§ **REQUIRED WORK**: Copy every line of the entries that has the string "commit" in it.

-- ENTRIES PROVIDED follows --

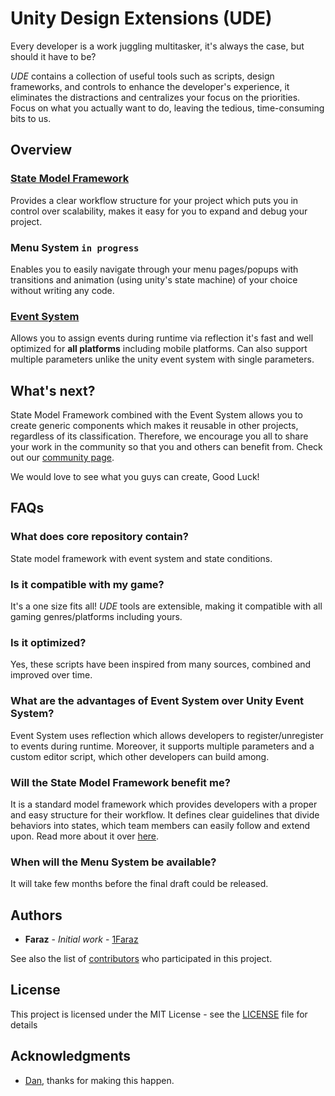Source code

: # Unity Design Extensions (UDE)
Every developer is a work juggling multitasker, it's always the case, but should it have to be?

*UDE* contains a collection of useful tools such as scripts, design frameworks, and controls to enhance the developer's experience, it eliminates the distractions and centralizes your focus on the priorities. Focus on what you actually want to do, leaving the tedious, time-consuming bits to us.

## Overview

### [State Model Framework](Assets/Core%20Collections/Framework/SMF.md)
Provides a clear workflow structure for your project which puts you in control over scalability, makes it easy for you to expand and debug your project.

### Menu System ```in progress```
Enables you to easily navigate through your menu pages/popups with transitions and animation (using unity's state machine) of your choice without writing any code.

### [Event System](Assets/Core%20Collections/Framework/Event/EVENT.md)
Allows you to assign events during runtime via reflection it's fast and well optimized for **all platforms** including mobile platforms. Can also support multiple parameters unlike the unity event system with single parameters.

## What's next?
State Model Framework combined with the Event System allows you to create generic components which makes it reusable in other projects, regardless of its classification. Therefore, we encourage you all to share your work in the community so that you and others can benefit from. Check out our [community page](Assets/Community%20Extensions).

We would love to see what you guys can create, Good Luck!

## FAQs
### What does core repository contain?
State model framework with event system and state conditions.

### Is it compatible with my game?
It's a one size fits all! *UDE* tools are extensible, making it compatible with all gaming genres/platforms including yours.

### Is it optimized?
Yes, these scripts have been inspired from many sources, combined and improved over time.

### What are the advantages of Event System over Unity Event System?
Event System uses reflection which allows developers to register/unregister to events during runtime. Moreover, it supports multiple parameters and a custom editor script, which other developers can build among.

### Will the State Model Framework benefit me?
It is a standard model framework which provides developers with a proper and easy structure for their workflow. It defines clear guidelines that divide behaviors into states, which team members can easily follow and extend upon. Read more about it over [here](Assets/Core%20Collections/Framework/SMF.md).

### When will the Menu System be available?
It will take few months before the final draft could be released.

## Authors

* **Faraz** - *Initial work* - [1Faraz](https://github.com/1Faraz)

See also the list of [contributors](https://github.com/PepUpStudios/unity-design-extensions/contributors) who participated in this project.

## License

This project is licensed under the MIT License - see the [LICENSE](LICENSE) file for details

## Acknowledgments

* [Dan](danishmalik.maplesoftwares@gmail.com), thanks for making this happen.
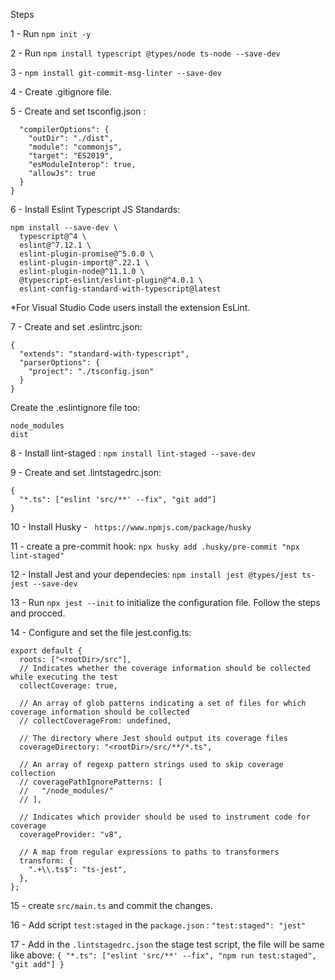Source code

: Steps

1 - Run `npm init -y`

2 - Run `npm install typescript @types/node ts-node --save-dev `

3 -  `npm install git-commit-msg-linter --save-dev`

4 - Create .gitignore file.

5 - Create and set tsconfig.json :
```{
  "compilerOptions": {
    "outDir": "./dist",
    "module": "commonjs",
    "target": "ES2019",
    "esModuleInterop": true,
    "allowJs": true
  }
}
```

6 - Install Eslint Typescript JS Standards:

```
npm install --save-dev \
  typescript@^4 \
  eslint@^7.12.1 \
  eslint-plugin-promise@^5.0.0 \
  eslint-plugin-import@^.22.1 \
  eslint-plugin-node@^11.1.0 \
  @typescript-eslint/eslint-plugin@^4.0.1 \
  eslint-config-standard-with-typescript@latest
```
  *For Visual Studio Code users install the extension EsLint.

7 - Create and set .eslintrc.json:
```
{
  "extends": "standard-with-typescript",
  "parserOptions": {
    "project": "./tsconfig.json"
  }
}
```
Create the .eslintignore file too:
```
node_modules
dist
```

8 - Install lint-staged : `npm install lint-staged --save-dev`

9 - Create and set .lintstagedrc.json:
```
{
  "*.ts": ["eslint 'src/**' --fix", "git add"]
}
```

10 - Install Husky - ` https://www.npmjs.com/package/husky` 

11 - create a pre-commit hook:
`npx husky add .husky/pre-commit "npx lint-staged" `

12 - Install Jest and your dependecies: `npm install jest @types/jest ts-jest --save-dev`

13 - Run `npx jest --init` to initialize the configuration file. Follow the steps and procced.

14 - Configure and set the file jest.config.ts:

```
export default {
  roots: ["<rootDir>/src"],
  // Indicates whether the coverage information should be collected while executing the test
  collectCoverage: true,

  // An array of glob patterns indicating a set of files for which coverage information should be collected
  // collectCoverageFrom: undefined,

  // The directory where Jest should output its coverage files
  coverageDirectory: "<rootDir>/src/**/*.ts",

  // An array of regexp pattern strings used to skip coverage collection
  // coveragePathIgnorePatterns: [
  //   "/node_modules/"
  // ],

  // Indicates which provider should be used to instrument code for coverage
  coverageProvider: "v8",

  // A map from regular expressions to paths to transformers
  transform: {
    ".+\\.ts$": "ts-jest",
  },
};
```

15 - create `src/main.ts` and commit the changes.

16 - Add script `test:staged` in the `package.json` :
`"test:staged": "jest"`

17 - Add in the `.lintstagedrc.json` the stage test script, the file will be same like above:
`{
  "*.ts": ["eslint 'src/**' --fix", "npm run test:staged", "git add"]
}
`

-- ENTRIES PROVIDED concluded --

§ **RESULT OF THIS EXERCISE**:
3 -  `npm install git-commit-msg-linter --save-dev`
11 - create a pre-commit hook:
`npx husky add .husky/pre-commit "npx lint-staged" `
15 - create `src/main.ts` and commit the changes.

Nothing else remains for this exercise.